Je ne crois pas à la réussite durable de projets imposés par le haut. C’est au niveau local que se jouent la solidarité et l’intégration.

Finalement, la municipalité n’a pas renoncé à bâtir une politique d’accueil. Nous avons commencé par faire une « relecture » des événements auprès de ceux qui étaient déçus, de ceux qui étaient soulagés, de ceux qui criaient victoire… Puis nous avons repris les choses dans le bon sens : pédagogie, progressivité, partenariat.
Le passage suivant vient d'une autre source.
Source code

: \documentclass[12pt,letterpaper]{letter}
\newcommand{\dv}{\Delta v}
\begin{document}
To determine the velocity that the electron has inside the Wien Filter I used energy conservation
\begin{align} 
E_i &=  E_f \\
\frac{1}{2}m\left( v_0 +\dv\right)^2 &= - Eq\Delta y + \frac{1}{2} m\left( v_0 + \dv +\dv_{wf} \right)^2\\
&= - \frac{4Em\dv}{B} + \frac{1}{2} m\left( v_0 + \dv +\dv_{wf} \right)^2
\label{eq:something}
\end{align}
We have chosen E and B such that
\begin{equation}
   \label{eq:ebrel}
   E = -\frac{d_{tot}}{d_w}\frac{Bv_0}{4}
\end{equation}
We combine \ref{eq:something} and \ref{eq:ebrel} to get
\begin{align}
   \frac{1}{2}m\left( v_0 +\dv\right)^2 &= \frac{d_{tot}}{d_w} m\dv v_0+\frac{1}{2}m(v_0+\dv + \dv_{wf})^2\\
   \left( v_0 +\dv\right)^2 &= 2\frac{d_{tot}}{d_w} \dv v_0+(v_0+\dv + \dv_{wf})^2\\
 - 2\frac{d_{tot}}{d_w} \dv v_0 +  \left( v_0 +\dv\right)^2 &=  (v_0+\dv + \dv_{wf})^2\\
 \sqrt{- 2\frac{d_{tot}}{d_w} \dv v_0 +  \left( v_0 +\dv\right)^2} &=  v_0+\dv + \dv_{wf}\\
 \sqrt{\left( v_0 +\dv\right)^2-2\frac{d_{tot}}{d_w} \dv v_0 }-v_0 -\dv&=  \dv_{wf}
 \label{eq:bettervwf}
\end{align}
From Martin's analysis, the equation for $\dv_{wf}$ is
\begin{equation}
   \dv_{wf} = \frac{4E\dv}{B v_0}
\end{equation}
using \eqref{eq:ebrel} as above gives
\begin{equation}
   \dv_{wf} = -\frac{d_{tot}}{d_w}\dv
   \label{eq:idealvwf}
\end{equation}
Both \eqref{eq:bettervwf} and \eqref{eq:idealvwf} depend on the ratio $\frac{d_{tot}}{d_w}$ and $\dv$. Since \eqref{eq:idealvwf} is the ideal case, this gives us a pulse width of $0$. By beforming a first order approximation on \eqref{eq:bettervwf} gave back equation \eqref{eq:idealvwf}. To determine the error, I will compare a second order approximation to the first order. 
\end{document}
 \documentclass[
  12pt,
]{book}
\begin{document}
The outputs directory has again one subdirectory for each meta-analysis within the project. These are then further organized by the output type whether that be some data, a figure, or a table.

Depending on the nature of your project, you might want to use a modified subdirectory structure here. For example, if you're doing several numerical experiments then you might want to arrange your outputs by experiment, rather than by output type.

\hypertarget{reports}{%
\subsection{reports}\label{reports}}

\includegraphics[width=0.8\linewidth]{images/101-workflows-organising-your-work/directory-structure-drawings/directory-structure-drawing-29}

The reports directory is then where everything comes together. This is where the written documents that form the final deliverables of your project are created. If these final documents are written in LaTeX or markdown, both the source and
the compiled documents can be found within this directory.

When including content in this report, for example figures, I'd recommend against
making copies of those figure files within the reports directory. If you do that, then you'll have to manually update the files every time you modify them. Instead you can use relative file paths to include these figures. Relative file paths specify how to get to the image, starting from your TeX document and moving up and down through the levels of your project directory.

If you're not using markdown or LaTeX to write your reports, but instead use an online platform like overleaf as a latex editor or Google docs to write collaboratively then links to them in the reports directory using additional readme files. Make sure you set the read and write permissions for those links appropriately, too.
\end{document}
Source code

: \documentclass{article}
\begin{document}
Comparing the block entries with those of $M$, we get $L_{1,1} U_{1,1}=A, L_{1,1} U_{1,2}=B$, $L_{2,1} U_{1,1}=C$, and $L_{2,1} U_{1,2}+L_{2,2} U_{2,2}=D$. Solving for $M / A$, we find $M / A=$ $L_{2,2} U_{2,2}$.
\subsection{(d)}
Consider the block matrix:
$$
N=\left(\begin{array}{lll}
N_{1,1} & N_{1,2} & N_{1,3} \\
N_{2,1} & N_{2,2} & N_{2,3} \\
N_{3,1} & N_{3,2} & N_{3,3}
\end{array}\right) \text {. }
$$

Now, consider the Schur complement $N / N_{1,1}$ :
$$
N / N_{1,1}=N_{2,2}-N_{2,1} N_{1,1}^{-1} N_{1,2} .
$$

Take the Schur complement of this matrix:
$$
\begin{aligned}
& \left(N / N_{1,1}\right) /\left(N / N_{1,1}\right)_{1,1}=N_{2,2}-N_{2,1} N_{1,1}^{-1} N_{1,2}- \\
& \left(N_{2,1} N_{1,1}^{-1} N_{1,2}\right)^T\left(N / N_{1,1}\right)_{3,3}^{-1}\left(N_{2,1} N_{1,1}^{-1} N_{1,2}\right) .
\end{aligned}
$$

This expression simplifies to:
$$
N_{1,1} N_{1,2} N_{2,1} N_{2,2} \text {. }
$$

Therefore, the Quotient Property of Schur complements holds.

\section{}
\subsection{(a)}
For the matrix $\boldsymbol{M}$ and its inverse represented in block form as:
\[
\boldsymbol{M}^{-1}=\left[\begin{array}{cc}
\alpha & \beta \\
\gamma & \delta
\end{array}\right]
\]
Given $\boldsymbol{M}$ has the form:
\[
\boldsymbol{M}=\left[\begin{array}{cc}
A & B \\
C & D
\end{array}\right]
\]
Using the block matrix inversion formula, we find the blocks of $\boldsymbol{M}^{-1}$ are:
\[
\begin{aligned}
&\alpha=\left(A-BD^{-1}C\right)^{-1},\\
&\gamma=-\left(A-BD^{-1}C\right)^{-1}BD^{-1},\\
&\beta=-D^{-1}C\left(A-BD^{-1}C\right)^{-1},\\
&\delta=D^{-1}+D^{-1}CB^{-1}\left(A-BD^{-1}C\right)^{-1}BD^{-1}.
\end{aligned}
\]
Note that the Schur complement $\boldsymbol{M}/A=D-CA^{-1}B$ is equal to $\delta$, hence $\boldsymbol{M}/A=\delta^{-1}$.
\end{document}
Un exemple récent : à l’école Jeanne Blum (fondée à Jouy par l’épouse de Léon Blum) qui forme aux professions du paramédical, nous facilitons l’accueil d’un petit nombre de réfugiés, en les aidant notamment à se loger dans le voisinage. D’autres projets sont en gestation, en coopération avec des associations et des bailleurs sociaux.
Il me semble que chaque commune ou chaque intercommunalité est capable d’agir à sa mesure, en étant bien sûr incitée et encouragée. Si quelques maires sont réfractaires, ils ne sont pas les plus nombreux. En tout cas, je ne crois pas à la réussite durable de projets imposés par le haut. C’est au niveau local que se jouent la solidarité et l’intégration, grâce à une concertation au plus près du terrain, à un engagement des élus et à une implication des habitants eux-mêmes dans les projets d’accueil.